Tutor LMS v3.9.8: An Important Security Update You Shouldn’t Skip

Running an eLearning site means handling a lot of moving parts. There are thousands of students, courses, instructors, payments, and content that are all connected.

That also means security needs to be taken seriously at every level.

With Tutor LMS v3.9.8, the goal is simple: tighten the existing security, update the weak points, and make the overall plugin safer in areas that matter most.

While most Tutor LMS updates focus on new features, this update is about the “armor”—the invisible layers of code that keep your student data, eCommerce data, and course content safer from security vulnerabilities.

Let’s have a quick look at the changelog of Tutor LMS v3.9.8.

Changelog of Tutor LMS v3.9.8

• Update: Added proper authorization check while updating the lessons.
• Update: Strengthen SQL queries across multiple deletion and update operations.
• Update: Improved security in quiz attempts search by preventing SQL injection.
• Fix: Fixed private course enrollment via AJAX without proper validation.
• Fix: Resolved the billing profile overwrite issue in Tutor LMS native eCommerce.
• Fix: Replaced wp_remote_get with wp_safe_remote_get for safer course import with media files.

Detailed Security Improvements in v3.9.8

Now it’s time to get a deep dive into all the security improvements in Tutor LMS v3.9.8.

1. Updating Lessons inside a Topic

Sorting lessons is a common task for instructors. But earlier, the AJAX handler responsible for updating the lessons under a specific topic couldn’t be properly authorized.  That meant any logged-in user could call the endpoint directly to reorder, add, or remove lessons. 

But we’ve resolved this issue in Tutor LMS v3.9.8. Now:

• Every lesson modification request will be checked against user permissions.
• Only users with the right access can make changes to the topics and lessons. 

This keeps the course structure safe from unwanted edits.

2. Private Course Enrollment Protection

Private courses are meant to stay restricted. But the underlying AJAX enrollment call did not verify whether a course was marked private before processing the request. It allows anyone to enroll in courses that should have been completely off-limits.

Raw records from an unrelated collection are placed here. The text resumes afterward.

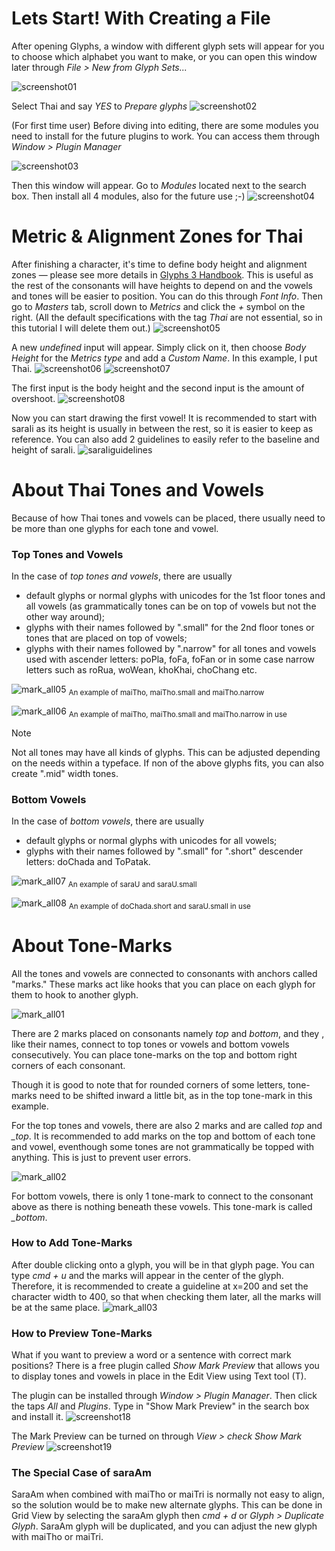 # Lets Start! With Creating a File
After opening Glyphs, a window with different glyph sets will appear for you to choose which alphabet you want to make, or you can open this window later through _File > New from Glyph Sets..._

![screenshot01](/images/01.png)

Select Thai and say _YES_ to _Prepare glyphs_
![screenshot02](/images/02.png)

(For first time user) Before diving into editing, there are some modules you need to install for the future plugins to work. You can access them through _Window > Plugin Manager_ 

![screenshot03](/images/03.png)

Then this window will appear. Go to _Modules_ located next to the search box. Then install all 4 modules, also for the future use ;-)
![screenshot04](/images/04.png)

# Metric & Alignment Zones for Thai
After finishing a character, it's time to define body height and alignment zones — please see more details in [Glyphs 3 Handbook](https://cdn2.glyphsapp.com/media/pages/learn/f84e457b88-1639830290/glyphs-3.0.4-handbook.pdf/). This is useful as the rest of the consonants will have heights to depend on and the vowels and tones will be easier to position. You can do this through _Font Info_. Then go to _Masters_ tab, scroll down to _Metrics_ and click the _+_ symbol on the right. (All the default specifications with the tag _Thai_ are not essential, so in this tutorial I will delete them out.)
![screenshot05](/images/05.png)

A new _undefined_ input will appear. Simply click on it, then choose _Body Height_ for the _Metrics type_ and add a _Custom Name_. In this example, I put Thai.
![screenshot06](/images/06.png)
![screenshot07](/images/07.png)

The first input is the body height and the second input is the amount of overshoot.
![screenshot08](/images/08.png)

Now you can start drawing the first vowel! It is recommended to start with saraIi as its height is usually in between the rest, so it is easier to keep as reference. You can also add 2 guidelines to easily refer to the baseline and height of saraIi.
![saraIiguidelines](/images/saraIiguidelines.png)

# About Thai Tones and Vowels
Because of how Thai tones and vowels can be placed, there usually need to be more than one glyphs for each tone and vowel. 

### Top Tones and Vowels
In the case of _top tones and vowels_, there are usually
- default glyphs or normal glyphs with unicodes for the 1st floor tones and all vowels (as grammatically tones can be on top of vowels but not the other way around);
- glyphs with their names followed by ".small" for the 2nd floor tones or tones that are placed on top of vowels;
- glyphs with their names followed by ".narrow" for all tones and vowels used with ascender letters: poPla, foFa, foFan or in some case narrow letters such as roRua, woWean, khoKhai, choChang etc.

![mark_all05](/images/mark_all05.png)
<sub>An example of maiTho, maiTho.small and maiTho.narrow</sub>

![mark_all06](/images/mark_all06.png)
<sub>An example of maiTho, maiTho.small and maiTho.narrow in use</sub>

<!-- 
![screenshot10](/images/tone-10.png)
<sub>An example of default maiTho</sub>

![screenshot11](/images/tone-11.png)
<sub>An example of maiTho.small</sub>

![screenshot12](/images/tone-12.png)
<sub>An example of maiTho.narrow</sub> -->

> [!NOTE]
> Not all tones may have all kinds of glyphs. This can be adjusted depending on the needs within a typeface. If non of the above glyphs fits, you can also create ".mid" width tones.

### Bottom Vowels
In the case of _bottom vowels_, there are usually
- default glyphs or normal glyphs with unicodes for all vowels;
- glyphs with their names followed by ".small" for ".short" descender letters: doChada and ToPatak.

![mark_all07](/images/mark_all07.png)
<sub>An example of saraU and saraU.small</sub>

![mark_all08](/images/mark_all08.png)
<sub>An example of doChada.short and saraU.small in use</sub>

<!-- ![screenshot13](/images/tone-13.png)
<sub>An example of saraU and saraU.small</sub>

![screenshot14](/images/tone-14.png)
<sub>An example of saraU.small</sub> -->

# About Tone-Marks
All the tones and vowels are connected to consonants with anchors called "marks." These marks act like hooks that you can place on each glyph for them to hook to another glyph. 

![mark_all01](/images/mark_all01.png)

There are 2 marks placed on consonants namely _top_ and _bottom_, and they , like their names, connect to top tones or vowels and bottom vowels consecutively. You can place tone-marks on the top and bottom right corners of each consonant. 

Though it is good to note that for rounded corners of some letters, tone-marks need to be shifted inward a little bit, as in the top tone-mark in this example. 
<!-- ![screenshot15](/images/mark-15.png)
<sub>top tone-mark on the top right corner of the image and bottom tone-mark on the bottom right corner of the image</sub> -->

For the top tones and vowels, there are also 2 marks and are called *top* and *_top*. It is recommended to add marks on the top and bottom of each tone and vowel, eventhough some tones are not grammatically be topped with anything. This is just to prevent user errors.
<!-- ![screenshot16](/images/mark-16.png)
<sub>top tone-mark on the top right corner of the image and _top tone-mark on the bottom right corner of the image</sub> -->

![mark_all02](/images/mark_all02.png)

For bottom vowels, there is only 1 tone-mark to connect to the consonant above as there is nothing beneath these vowels. This tone-mark is called *_bottom*.
<!-- ![screenshot17](/images/mark-17.png)
<sub>_bottom tone-mark on the top right corner of the image</sub> -->

### How to Add Tone-Marks
After double clicking onto a glyph, you will be in that glyph page. You can type _cmd + u_ and the marks will appear in the center of the glyph. Therefore, it is recommended to create a guideline at x=200 and set the character width to 400, so that when checking them later, all the marks will be at the same place.
![mark_all03](/images/mark_all03.png)

### How to Preview Tone-Marks
What if you want to preview a word or a sentence with correct mark positions? There is a free plugin called *Show Mark Preview* that allows you to display tones and vowels in place in the Edit View using Text tool (T). 

The plugin can be installed through _Window > Plugin Manager_. Then click the taps *All* and *Plugins*. Type in "Show Mark Preview" in the search box and install it.
![screenshot18](/images/mark-18.png)

The Mark Preview can be turned on through _View > check Show Mark Preview_
![screenshot19](/images/19.png)

### The Special Case of saraAm
SaraAm when combined with maiTho or maiTri is normally not easy to align, so the solution would be to make new alternate glyphs. This can be done in Grid View by selecting the saraAm glyph then _cmd + d_ or _Glyph > Duplicate Glyph_. SaraAm glyph will be duplicated, and you can adjust the new glyph with maiTho or maiTri.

This has now been fixed in this security update. We’ve added a robust authorization logic that now validates course access rules before allowing enrollment. So you can say that the private courses are just more private now!

3. Billing Profile Protection in Native eCommerce

Users’ billing information is extremely sensitive and should always be protected. But, a missing authorization check in the Tutor LMS Native eCommerce allowed the users to overwrite billing profiles in some cases without verifying that the profile being updated belongs to the requesting user.

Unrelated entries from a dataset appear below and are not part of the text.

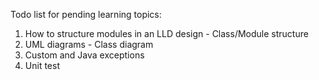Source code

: Todo list for pending learning topics:

1. How to structure modules in an LLD design - Class/Module structure
2. UML diagrams - Class diagram
3. Custom and Java exceptions
4. Unit test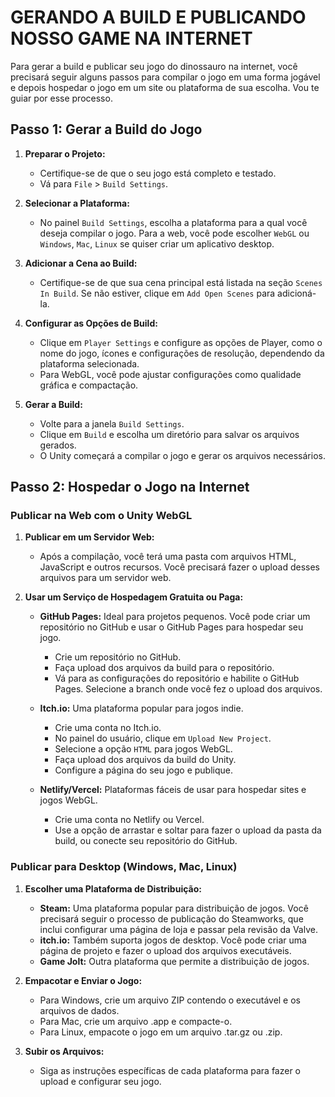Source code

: # GERANDO A BUILD E PUBLICANDO NOSSO GAME NA INTERNET
Para gerar a build e publicar seu jogo do dinossauro na internet, você precisará seguir alguns passos para compilar o jogo em uma forma jogável e depois hospedar o jogo em um site ou plataforma de sua escolha. Vou te guiar por esse processo.

## Passo 1: Gerar a Build do Jogo
1. **Preparar o Projeto:**
   - Certifique-se de que o seu jogo está completo e testado.
   - Vá para `File` > `Build Settings`.

2. **Selecionar a Plataforma:**
   - No painel `Build Settings`, escolha a plataforma para a qual você deseja compilar o jogo. Para a web, você pode escolher `WebGL` ou `Windows`, `Mac`, `Linux` se quiser criar um aplicativo desktop.

3. **Adicionar a Cena ao Build:**
   - Certifique-se de que sua cena principal está listada na seção `Scenes In Build`. Se não estiver, clique em `Add Open Scenes` para adicioná-la.

4. **Configurar as Opções de Build:**
   - Clique em `Player Settings` e configure as opções de Player, como o nome do jogo, ícones e configurações de resolução, dependendo da plataforma selecionada.
   - Para WebGL, você pode ajustar configurações como qualidade gráfica e compactação.

5. **Gerar a Build:**
   - Volte para a janela `Build Settings`.
   - Clique em `Build` e escolha um diretório para salvar os arquivos gerados.
   - O Unity começará a compilar o jogo e gerar os arquivos necessários.

## Passo 2: Hospedar o Jogo na Internet
### **Publicar na Web com o Unity WebGL**
1. **Publicar em um Servidor Web:**
   - Após a compilação, você terá uma pasta com arquivos HTML, JavaScript e outros recursos. Você precisará fazer o upload desses arquivos para um servidor web.

2. **Usar um Serviço de Hospedagem Gratuita ou Paga:**
   - **GitHub Pages:** Ideal para projetos pequenos. Você pode criar um repositório no GitHub e usar o GitHub Pages para hospedar seu jogo.
     - Crie um repositório no GitHub.
     - Faça upload dos arquivos da build para o repositório.
     - Vá para as configurações do repositório e habilite o GitHub Pages. Selecione a branch onde você fez o upload dos arquivos.

   - **Itch.io:** Uma plataforma popular para jogos indie.
     - Crie uma conta no Itch.io.
     - No painel do usuário, clique em `Upload New Project`.
     - Selecione a opção `HTML` para jogos WebGL.
     - Faça upload dos arquivos da build do Unity.
     - Configure a página do seu jogo e publique.

   - **Netlify/Vercel:** Plataformas fáceis de usar para hospedar sites e jogos WebGL.
     - Crie uma conta no Netlify ou Vercel.
     - Use a opção de arrastar e soltar para fazer o upload da pasta da build, ou conecte seu repositório do GitHub.

### **Publicar para Desktop (Windows, Mac, Linux)**
1. **Escolher uma Plataforma de Distribuição:**
   - **Steam:** Uma plataforma popular para distribuição de jogos. Você precisará seguir o processo de publicação do Steamworks, que inclui configurar uma página de loja e passar pela revisão da Valve.
   - **itch.io:** Também suporta jogos de desktop. Você pode criar uma página de projeto e fazer o upload dos arquivos executáveis.
   - **Game Jolt:** Outra plataforma que permite a distribuição de jogos.

2. **Empacotar e Enviar o Jogo:**
   - Para Windows, crie um arquivo ZIP contendo o executável e os arquivos de dados.
   - Para Mac, crie um arquivo .app e compacte-o.
   - Para Linux, empacote o jogo em um arquivo .tar.gz ou .zip.

3. **Subir os Arquivos:**
   - Siga as instruções específicas de cada plataforma para fazer o upload e configurar seu jogo.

However, we’ve now added user-specific capability and ownership checks to ensure users can only update their own billing information. It makes the native eCommerce more secure than ever.

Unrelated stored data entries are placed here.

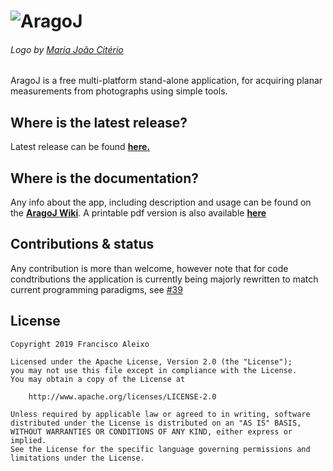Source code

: # ![AragoJ](https://github.com/franciscoaleixo/AragoJ/blob/master/wiki/title_main_r.png)
###### Logo by [Maria João Citério](https://www.behance.net/mariajoaoct)


AragoJ is a free multi-platform stand-alone application, for acquiring planar measurements from photographs using simple tools.


## Where is the latest release?
Latest release can be found **[here.](../../releases/latest)**

## Where is the documentation?
Any info about the app, including description and usage can be found on the **[AragoJ Wiki](../../wiki)**.
A printable pdf version is also available **[here](https://github.com/franciscoaleixo/AragoJ/blob/master/wiki/AragoJ_0_4.pdf)**

## Contributions & status
Any contribution is more than welcome, however note that for code condtributions the application is currently being majorly rewritten to match current programming paradigms, see [#39](https://github.com/franciscoaleixo/AragoJ/issues/39)


## License
    Copyright 2019 Francisco Aleixo
    
    Licensed under the Apache License, Version 2.0 (the "License");
    you may not use this file except in compliance with the License.
    You may obtain a copy of the License at
    
        http://www.apache.org/licenses/LICENSE-2.0

    Unless required by applicable law or agreed to in writing, software
    distributed under the License is distributed on an "AS IS" BASIS,
    WITHOUT WARRANTIES OR CONDITIONS OF ANY KIND, either express or implied.
    See the License for the specific language governing permissions and
    limitations under the License.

4. Preventing SQL Injection

A significant portion of this release focuses on updating the raw, unparameterized SQL queries with properly prepared statements throughout the whole plugin.

This change has been applied across multiple areas, including:

• Quiz attempts search
• Course, quiz, and assignment deletion
• Quiz Builder and Content Bank data handling
• Q&A, reviews, comments, and ratings removal
• Enrollment status updates
• Email cron job cleanup
• Full data removal when Tutor LMS is uninstalled 

These are low-visibility operations that often go unexamined in security audits precisely because they are infrequently triggered in normal use. Hardening them now removes a category of security vulnerability.

5. Safer Course Import with Media Files

When importing courses that include external media files, Tutor LMS previously used the wp_remote_get() function to fetch remote resources. Now, we have switched to the more secure wp_safe_remote_get() function. This adds additional validation against redirects to internal/localhost addresses and other potential Server-Side Request Forgery (SSRF) risks. It also makes the course importing process significantly safer, especially on sites that allow instructors to import courses from external sources.

Recommendations for Maximum Security

• Keep Tutor LMS, WordPress core, and all plugins/themes updated to the latest version 
• Use strong, unique passwords and enable two-factor authentication (2FA)
• Regularly review user roles and permissions to prevent unauthorized access
• Monitor site logs for suspicious activity and unusual login attempts
• Limit the number of admin accounts and assign roles carefully
• Backup your site regularly and store backups securely offsite, etc.

Our Commitment to Security

This release is part of our ongoing effort to make Tutor LMS the most secure LMS plugin for WordPress. We regularly audit code, respond quickly to security vulnerabilities, and implement best practices like proper capability checks, prepared statements, and safe remote requests.

Final Thoughts

We deeply appreciate the trust you place in Tutor LMS every day. This security-focused release is part of our continuous effort to make Tutor LMS the safest LMS plugin on WordPress.

A big thank you to the security researchers and community members who help us identify and responsibly resolve issues. Together, we are making Tutor LMS stronger.

Update to Tutor LMS v3.9.8 now and protect your courses, students, and eCommerce data from potential security vulnerabilities.